Fish : Single Rhombeus ~ 3 inches .

Maybe someone can point me to some good direction here. MY Rhomb is shy as hell , he hides behind Heater or filter outflow , he wont even eat when i am close by . 
He got 90 gallon tank with 4 Reds across so there is always movement by tank , low light on both tanks since they dont like it much . Eats twice a week diet of shrimps, beef heart , smelt all soaked in vitachem .

Will he get rid of that shy behavior with size?


----------



## Ægir (Jan 21, 2006)

Eventually will become more comfortable... I found putting mine in a larger tank (55 at that size) and then into a 90 gave more space and eventually brought it out of its shell. Time and as few changes as possible really help. I fed mine on crushed up pellets and pieces of fish / shrimp on a paperclip and string for easy removal.

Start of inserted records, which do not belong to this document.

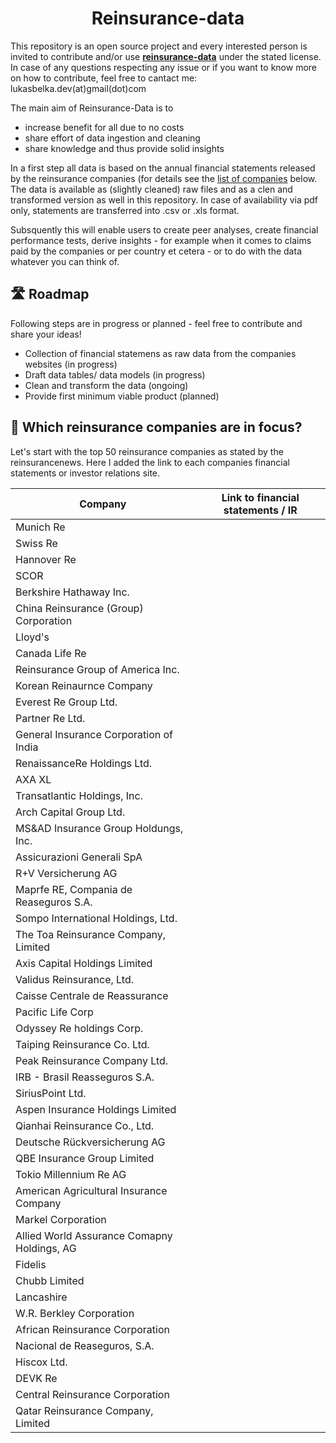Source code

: <h1 align="center"> Reinsurance-data </h1>

This repository is an open source project and every interested person is invited to contribute and/or use  <ins>**reinsurance-data**</ins> under the stated license. In case of any questions respecting any issue or if you want to know more on how to contribute, feel free to cantact me: lukasbelka.dev(at)gmail(dot)com

The main aim of Reinsurance-Data is to

 - increase benefit for all due to no costs
 - share effort of data ingestion and cleaning
 - share knowledge and thus provide solid insights
 
In a first step all data is based on the annual financial statements released by the reinsurance companies (for details see the [list of companies](#companies) below. The data is available as (slightly cleaned) raw files and as a clen and transformed version as well in this repository. In case of availability via pdf only, statements are transferred into .csv or .xls format.

Subsquently this will enable users to create peer analyses, create financial performance tests, derive insights - for example when it comes to claims paid by the companies or per country et cetera - or to do with the data whatever you can think of.

<h2>🛣 Roadmap</h2>

Following steps are in progress or planned - feel free to contribute and share your ideas!

- Collection of financial statemens as raw data from the companies websites (in progress)
- Draft data tables/ data models (in progress)
- Clean and transform the data (ongoing)
- Provide first minimum viable product (planned)

<h2 id="companies"> 🧐 Which reinsurance companies are in focus?</h2>

Let's start with the top 50 reinsurance companies as stated by the reinsurancenews. Here I added the link to each companies financial statements or investor relations site.

| Company                                         | Link to financial statements / IR |
|-------------------------------------------------|-----------------------------------|
| Munich Re                                       |                                   |
| Swiss Re                                        |                                   |
| Hannover Re                                     |                                   |
| SCOR                                            |                                   |
| Berkshire Hathaway Inc.                         |                                   |
| China Reinsurance (Group) Corporation           |                                   |
| Lloyd's                                         |                                   |
| Canada Life Re                                  |                                   |
| Reinsurance Group of America Inc.               |                                   |
| Korean Reinaurnce Company                       |                                   |
| Everest Re Group Ltd.                           |                                   |
| Partner Re Ltd.                                 |                                   |
| General Insurance Corporation of India          |                                   |
| RenaissanceRe Holdings Ltd.                     |                                   |
| AXA XL                                          |                                   |
| Transatlantic Holdings, Inc.                    |                                   |
| Arch Capital Group Ltd.                         |                                   |
| MS&AD Insurance Group Holdungs, Inc.            |                                   |
| Assicurazioni Generali SpA                      |                                   |
| R+V Versicherung AG                             |                                   |
| Maprfe RE, Compania de Reaseguros S.A.          |                                   |
| Sompo International Holdings, Ltd.              |                                   |
| The Toa Reinsurance Company, Limited            |                                   |
| Axis Capital Holdings Limited                   |                                   |
| Validus Reinsurance, Ltd.                       |                                   |
| Caisse Centrale de Reassurance                  |                                   |
| Pacific Life Corp                               |                                   |
| Odyssey Re holdings Corp.                       |                                   |
| Taiping Reinsurance Co. Ltd.                    |                                   |
| Peak Reinsurance Company Ltd.                   |                                   |
| IRB - Brasil Reasseguros S.A.                   |                                   |
| SiriusPoint Ltd.                                |                                   |
| Aspen Insurance Holdings Limited                |                                   |
| Qianhai Reinsurance Co., Ltd.                   |                                   |
| Deutsche Rückversicherung AG                    |                                   |
| QBE Insurance Group Limited                     |                                   |
| Tokio Millennium Re AG                          |                                   |
| American Agricultural Insurance Company         |                                   |
| Markel Corporation                              |                                   |
| Allied World Assurance Comapny Holdings, AG     |                                   |
| Fidelis                                         |                                   |
| Chubb Limited                                   |                                   |
| Lancashire                                      |                                   |
| W.R. Berkley Corporation                        |                                   |
| African Reinsurance Corporation                 |                                   |
| Nacional de Reaseguros, S.A.                    |                                   |
| Hiscox Ltd.                                     |                                   |
| DEVK Re                                         |                                   |
| Central Reinsurance Corporation                 |                                   |
| Qatar Reinsurance Company, Limited              |                                   |



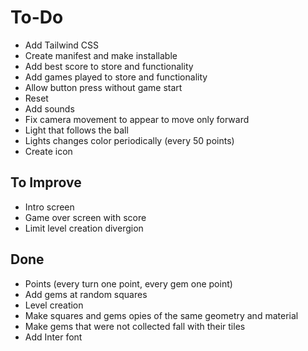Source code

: # To-Do

- Add Tailwind CSS
- Create manifest and make installable
- Add best score to store and functionality
- Add games played to store and functionality
- Allow button press without game start
- Reset
- Add sounds
- Fix camera movement to appear to move only forward
- Light that follows the ball
- Lights changes color periodically (every 50 points)
- Create icon

## To Improve

- Intro screen
- Game over screen with score
- Limit level creation divergion

## Done

- Points (every turn one point, every gem one point)
- Add gems at random squares
- Level creation
- Make squares and gems opies of the same geometry and material
- Make gems that were not collected fall with their tiles
- Add Inter font
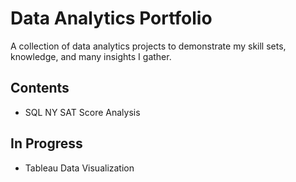 # Data Analytics Portfolio

A collection of data analytics projects to demonstrate my skill sets, knowledge, and many insights I gather.

## Contents
* SQL NY SAT Score Analysis

## In Progress
* Tableau Data Visualization
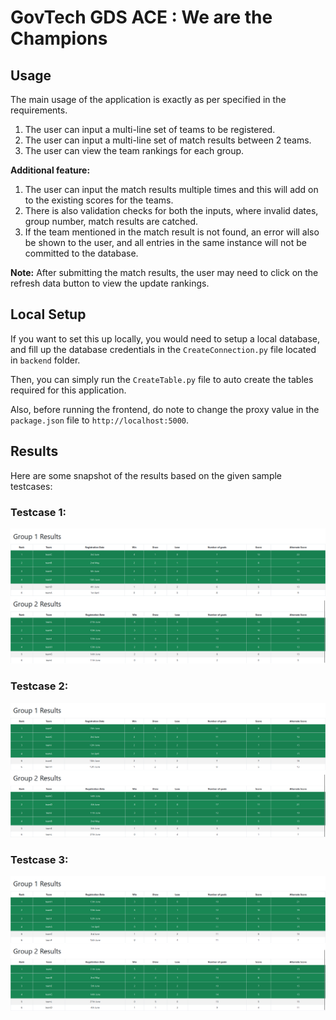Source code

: # GovTech GDS ACE : We are the Champions

## Usage
The main usage of the application is exactly as per specified in the requirements.

1. The user can input a multi-line set of teams to be registered.
2. The user can input a multi-line set of match results between 2 teams.
3. The user can view the team rankings for each group.

**Additional feature:** 
1. The user can input the match results multiple times and this will add on to the existing scores for the teams.
2. There is also validation checks for both the inputs, where invalid dates, group number, match results are catched.
3. If the team mentioned in the match result is not found, an error will also be shown to the user, and all entries in the same instance will not be committed to the database.

**Note:** After submitting the match results, the user may need to click on the refresh data button to view the update rankings.


## Local Setup
If you want to set this up locally, you would need to setup a local database, and fill up the database credentials in the ``CreateConnection.py`` file located in ``backend`` folder.

Then, you can simply run the ``CreateTable.py`` file to auto create the tables required for this application.

Also, before running the frontend, do note to change the proxy value in the ``package.json`` file to ``http://localhost:5000``.

## Results

Here are some snapshot of the results based on the given sample testcases:

### Testcase 1:
![Result 1](./images_readme/result1.png)

### Testcase 2:
![Result 2](./images_readme/result2.png)

### Testcase 3:
![Result 3](./images_readme/result3.png)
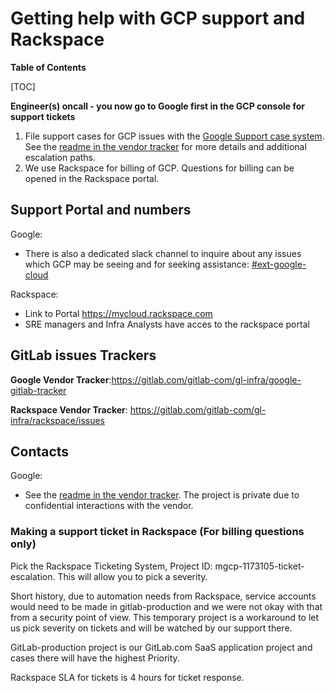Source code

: # Getting help with GCP support and Rackspace

**Table of Contents**

[TOC]

**Engineer(s) oncall - you now go to Google first in the GCP console for support tickets**

1. File support cases for GCP issues with the [Google Support case system](https://console.cloud.google.com/support/cases?organizationId=769164969568&supportedpurview=project). See the [readme in the vendor tracker](https://gitlab.com/gitlab-com/gl-infra/google-gitlab-tracker) for more details and additional escalation paths.
1. We use Rackspace for billing of GCP.  Questions for billing can be opened in the Rackspace portal.

## Support Portal and numbers

Google:

* There is also a dedicated slack channel to inquire about any issues which GCP may be seeing and for seeking assistance: [#ext-google-cloud](https://gitlab.slack.com/archives/C01KPV0V3SM)

Rackspace:

* Link to Portal <https://mycloud.rackspace.com>
* SRE managers and Infra Analysts have acces to the rackspace portal

## GitLab issues Trackers

**Google Vendor Tracker**:<https://gitlab.com/gitlab-com/gl-infra/google-gitlab-tracker>

**Rackspace Vendor Tracker**: <https://gitlab.com/gitlab-com/gl-infra/rackspace/issues>

## Contacts

Google:

* See the [readme in the vendor tracker](https://gitlab.com/gitlab-com/gl-infra/google-gitlab-tracker). The project is private due to confidential interactions with the vendor.

### Making a support ticket in Rackspace (For billing questions only)

Pick the Rackspace Ticketing System, Project ID: mgcp-1173105-ticket-escalation.  This will allow you to pick a severity.

Short history, due to automation needs from Rackspace, service accounts would need to be made in gitlab-production and we were not okay with that from a security point of view.  This temporary project is a workaround to let us pick severity on tickets and will be watched by our support there.

GitLab-production project is our GitLab.com SaaS application project and cases there will have the highest Priority.

Rackspace SLA for tickets is 4 hours for ticket response.
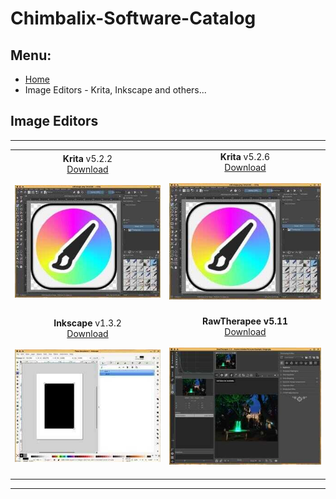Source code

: # Chimbalix-Software-Catalog

## Menu:
- [Home](README.md)
- Image Editors - Krita, Inkscape and others...

## Image Editors

---

| | |
|:-:|:-:|
| **Krita** v5.2.2 <br> [Download](https://github.com/Shedou/Chimbalix-Software-Catalog/releases/tag/krita522)<br><br> ![](icons/krita-522.jpg) <br><br> | **Krita** v5.2.6 <br> [Download](https://github.com/Shedou/Chimbalix-Software-Catalog/releases/tag/krita526)<br><br> ![](icons/krita-522.jpg) <br><br> |
| **Inkscape** v1.3.2 <br> [Download](https://github.com/Shedou/Chimbalix-Software-Catalog/releases/tag/Inkscape132)<br><br> ![](icons/inkscape-132.jpg) <br><br> | **RawTherapee v5.11** <br> [Download](https://github.com/Shedou/Chimbalix-Software-Catalog/releases/tag/rawtherapee511)<br><br> ![](icons/rawtherapee-511.jpg) <br><br> |

---
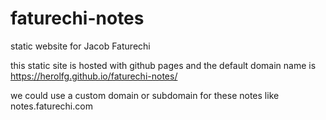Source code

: # faturechi-notes

static website for Jacob Faturechi

this static site is hosted with github pages and the default domain name is https://herolfg.github.io/faturechi-notes/

we could use a custom domain or subdomain for these notes like notes.faturechi.com
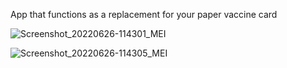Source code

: 
App that functions as a replacement for your paper vaccine card

![Screenshot_20220626-114301_MEI](https://user-images.githubusercontent.com/61834061/175808755-1f8249af-87f4-4d32-97d1-0e6e203979da.jpg)

![Screenshot_20220626-114305_MEI](https://user-images.githubusercontent.com/61834061/175808788-6946db72-bdb2-48e3-bac7-ab4306e5c368.jpg)
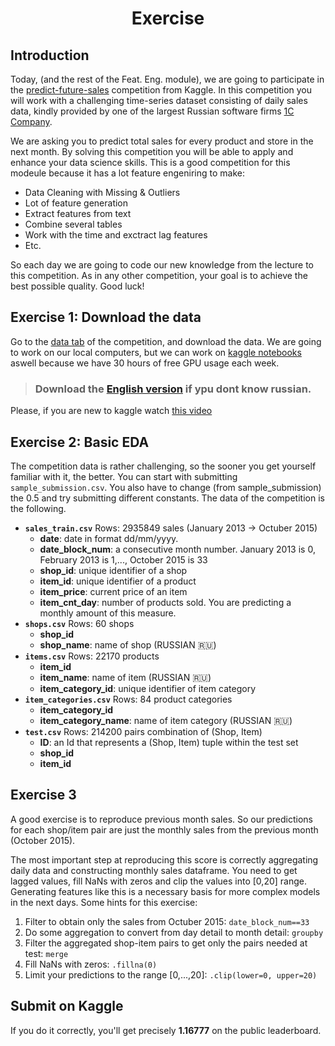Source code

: <h1 align="center">Exercise</h1>


## Introduction

Today, (and the rest of the Feat. Eng. module), we are going to participate in the [predict-future-sales](https://www.kaggle.com/c/competitive-data-science-predict-future-sales) competition from Kaggle. In this competition you will work with a challenging time-series dataset consisting of daily sales data, kindly provided by one of the largest Russian software firms [1C Company](https://1c.ru/eng/title.htm). 

We are asking you to predict total sales for every product and store in the next month. By solving this competition you will be able to apply and enhance your data science skills. This is a good competition for this modeule because it has a lot feature engeniring to make:

- Data Cleaning with Missing & Outliers
- Lot of feature generation
- Extract features from text
- Combine several tables
- Work with the time and exctract lag features
- Etc.

So each day we are going to code our new knowledge from the lecture to this competition. As in any other competition, your goal is to achieve the best possible quality. Good luck!


## Exercise 1: Download the data

Go to the [data tab](https://www.kaggle.com/c/competitive-data-science-predict-future-sales/data) of the competition, and download the data. We are going to work on our local computers, but we can work on [kaggle notebooks](https://www.kaggle.com/c/competitive-data-science-predict-future-sales/notebooks) aswell because we have 30 hours of free GPU usage each week.

> ### Download the [English version](https://www.kaggle.com/c/competitive-data-science-predict-future-sales/discussion/208082) if ypu dont know russian.

Please, if you are new to kaggle watch [this video](https://www.youtube.com/watch?v=sEJHyuWKd-s)



## Exercise 2: Basic EDA

The competition data is rather challenging, so the sooner you get yourself familiar with it, the better. You can start with submitting `sample_submission.csv`. You also have to change (from sample_submission) the 0.5 and try submitting different constants. The data of the competition is the following.


- **`sales_train.csv`** Rows: 2935849 sales (January 2013 -> Octuber 2015)
  - **date**: date in format dd/mm/yyyy.
  - **date_block_num**: a consecutive month number. January 2013 is 0, February 2013 is 1,..., October 2015 is 33
  - **shop_id**: unique identifier of a shop
  - **item_id**: unique identifier of a product
  - **item_price**: current price of an item
  - **item_cnt_day**: number of products sold. You are predicting a monthly amount of this measure.
- **`shops.csv`** Rows: 60 shops
  - **shop_id**
  - **shop_name**: name of shop (RUSSIAN 🇷🇺)
- **`items.csv`** Rows: 22170 products
  - **item_id**
  - **item_name**: name of item (RUSSIAN 🇷🇺)
  - **item_category_id**: unique identifier of item category
- **`item_categories.csv`** Rows: 84 product categories
  - **item_category_id**
  - **item_category_name**: name of item category (RUSSIAN 🇷🇺)
- **`test.csv`** Rows: 214200 pairs combination of (Shop, Item)
  - **ID**: an Id that represents a (Shop, Item) tuple within the test set
  - **shop_id**
  - **item_id**


## Exercise 3

A good exercise is to reproduce previous month sales. So our predictions for each shop/item pair are just the monthly sales from the previous month (October 2015).

The most important step at reproducing this score is correctly aggregating daily data and constructing monthly sales dataframe. You need to get lagged values, fill NaNs with zeros and clip the values into [0,20] range. Generating features like this is a necessary basis for more complex models in the next days. Some hints for this exercise:

1. Filter to obtain only the sales from Octuber 2015: `date_block_num==33`
2. Do some aggregation to convert from day detail to month detail: `groupby`
3. Filter the aggregated shop-item pairs to get only the pairs needed at test: `merge`
4. Fill NaNs with zeros: `.fillna(0)`
5. Limit your predictions to the range [0,...,20]: `.clip(lower=0, upper=20)`



## Submit on Kaggle

If you do it correctly, you'll get precisely **1.16777** on the public leaderboard.

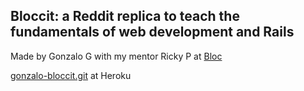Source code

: ## Bloccit: a Reddit replica to teach the fundamentals of web development and Rails

Made by Gonzalo G with my mentor Ricky P at [Bloc](http://bloc.io)

[gonzalo-bloccit.git](https://git.heroku.com/gonzalo-bloccit.git) at Heroku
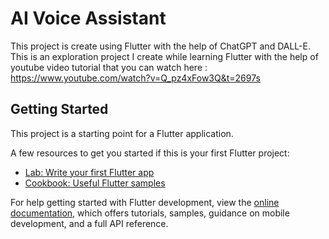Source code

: # AI Voice Assistant

This project is create using Flutter with the help of ChatGPT and DALL-E. This is an exploration project I create while learning Flutter with the help of youtube video tutorial that you can watch here : https://www.youtube.com/watch?v=Q_pz4xFow3Q&t=2697s

## Getting Started

This project is a starting point for a Flutter application.

A few resources to get you started if this is your first Flutter project:

- [Lab: Write your first Flutter app](https://docs.flutter.dev/get-started/codelab)
- [Cookbook: Useful Flutter samples](https://docs.flutter.dev/cookbook)

For help getting started with Flutter development, view the
[online documentation](https://docs.flutter.dev/), which offers tutorials,
samples, guidance on mobile development, and a full API reference.

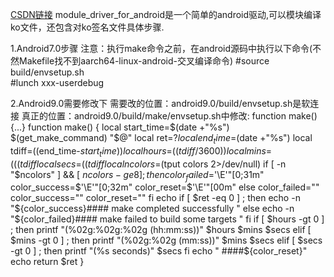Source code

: [CSDN链接](https://blog.csdn.net/u010164190/article/details/83900420)
module_driver_for_android是一个简单的android驱动,可以模块编译ko文件，还包含对ko签名文件具体步骤.

1.Android7.0步骤
注意：执行make命令之前，在android源码中执行以下命令(不然Makefile找不到aarch64-linux-android-交叉编译命令) 
#source build/envsetup.sh     
#lunch xxx-userdebug

2.Android9.0需要修改下
需要改的位置：android9.0/build/envsetup.sh是软连接
真正的位置：android9.0/build/make/envsetup.sh中修改: function make(){...} 
function make() 
{
    local start_time=$(date +"%s")
    $(get_make_command) "$@"
    local ret=$?
    local end_time=$(date +"%s")
    local tdiff=$(($end_time-$start_time))
    local hours=$(($tdiff / 3600 ))
    local mins=$((($tdiff % 3600) / 60))
    local secs=$(($tdiff % 60))
    local ncolors=$(tput colors 2>/dev/null)
    if [ -n "$ncolors" ] && [ $ncolors -ge 8 ]; then
        color_failed=$'\E'"[0;31m"
        color_success=$'\E'"[0;32m"
        color_reset=$'\E'"[00m"
    else
        color_failed=""
        color_success=""
        color_reset=""
    fi
    echo
    if [ $ret -eq 0 ] ; then
        echo -n "${color_success}#### make completed successfully "
    else
        echo -n "${color_failed}#### make failed to build some targets "
    fi
    if [ $hours -gt 0 ] ; then
        printf "(%02g:%02g:%02g (hh:mm:ss))" $hours $mins $secs
    elif [ $mins -gt 0 ] ; then
        printf "(%02g:%02g (mm:ss))" $mins $secs
    elif [ $secs -gt 0 ] ; then
        printf "(%s seconds)" $secs
    fi
    echo " ####${color_reset}"
    echo
    return $ret
}

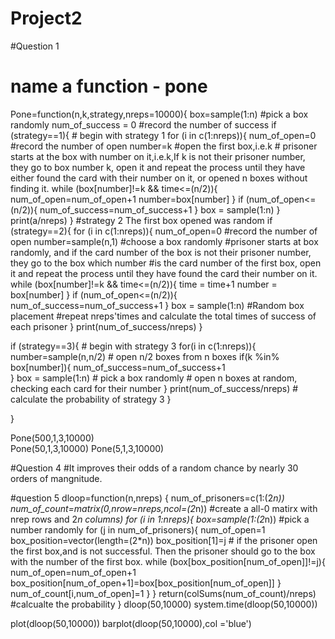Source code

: # Project2

#Question 1

# name a function - pone
Pone=function(n,k,strategy,nreps=10000){
  box=sample(1:n) #pick a box randomly
  num_of_success = 0 #record the number of success
  if (strategy==1){  # begin with strategy 1
    for (i in c(1:nreps)){
      num_of_open=0   #record the number of open
      number=k  #open the first box,i.e.k
      # prisoner starts at the box with number on it,i.e.k,If k is not their prisoner number, they go to box number k, open it and repeat the process until they have either found the card with their number on it, or opened n boxes without finding it.
      while (box[number]!=k && time<=(n/2)){
        num_of_open=num_of_open+1
        number=box[number]
      }
      if (num_of_open<=(n/2)){
        num_of_success=num_of_success+1
      }
      box = sample(1:n)
    }
    print(a/nreps)
  }
   #strategy 2 The first box opened was random
   if (strategy==2){
    for (i in c(1:nreps)){
      num_of_open=0   #record the number of open
      number=sample(n,1) #choose a box randomly
      #prisoner starts at box randomly, and if the card number of the box is not their prisoner number, they go to the box which number
      #is the card number of the first box, open it and repeat the process until they have found the card their number on it.
      while (box[number]!=k && time<=(n/2)){
        time = time+1
        number = box[number]
      }
      if (num_of_open<=(n/2)){
        num_of_success=num_of_success+1
      }
      box = sample(1:n) #Random box placement
      #repeat nreps'times and calculate the total times of success of each prisoner
    }
    print(num_of_success/nreps)
  }
  
  if (strategy==3){  # begin with strategy 3
    for(i in c(1:nreps)){
      number=sample(n,n/2)  # open n/2 boxes from n boxes
      if(k %in% box[number]){
        num_of_success=num_of_success+1  
     }
     box = sample(1:n)  # pick a box randomly
     #  open n boxes at random, checking each card for their number
    }
    print(num_of_success/nreps)  # calculate the probability of strategy 3
  }
  
  }

Pone(500,1,3,10000)    
Pone(50,1,3,10000)
Pone(5,1,3,10000)

#Question 4
#It improves their odds of a random chance by nearly 30 orders of mangnitude. 

#question 5
dloop=function(n,nreps) {
  num_of_prisoners=c(1:(2*n))
  num_of_count=matrix(0,nrow=nreps,ncol=(2*n)) #create a all-0 matirx with nrep rows and 2*n columns)
  for (i in 1:nreps){
    box=sample(1:(2*n)) #pick a number randomly
    for (j in num_of_prisoners){
      num_of_open=1
      box_position=vector(length=(2*n))
      box_position[1]=j
      # if the prisoner open the first box,and is not successful. Then the prisoner should go to the box with the number of the first box.
      while (box[box_position[num_of_open]]!=j){
        num_of_open=num_of_open+1
        box_position[num_of_open+1]=box[box_position[num_of_open]]
      }
      num_of_count[i,num_of_open]=1
    }
  }
  return(colSums(num_of_count)/nreps) #calcualte the probability
}
dloop(50,10000)
system.time(dloop(50,10000))

plot(dloop(50,10000))
barplot(dloop(50,10000),col ='blue')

My approach is reducing moves and stress... I always have used the biggest tanks I can find (started in a 10 at 1/2" for QT, 40 breeder, 55, 90, 120T) and few moves and new territory when I can. Also use huge filtration (10X filter turnover and another 15-20X in powerheads mostly during the day) to keep water quality perfect.

Had mine for around 13 or more years, has grown to around 14" and doesnt care about anything but food.


----------



## wizardslovak (Feb 17, 2007)

Thank you for reply . HIs filtration is i believe more then good with HOB ac50 and Eheim pro 2229 , but idea of upgrading it early sounds pretty good . Ill try to find min 75 gall , or maybe just build 125 i got in pieces, but that will have to wait untill summer , since this winters temperatures made tank heaters work double time and barely kept at 75F , so heating system will have to be improved . Plus i've had crazy idea of actually use my sump form 90gall (40 gall long wet dry) use for both tanks .


----------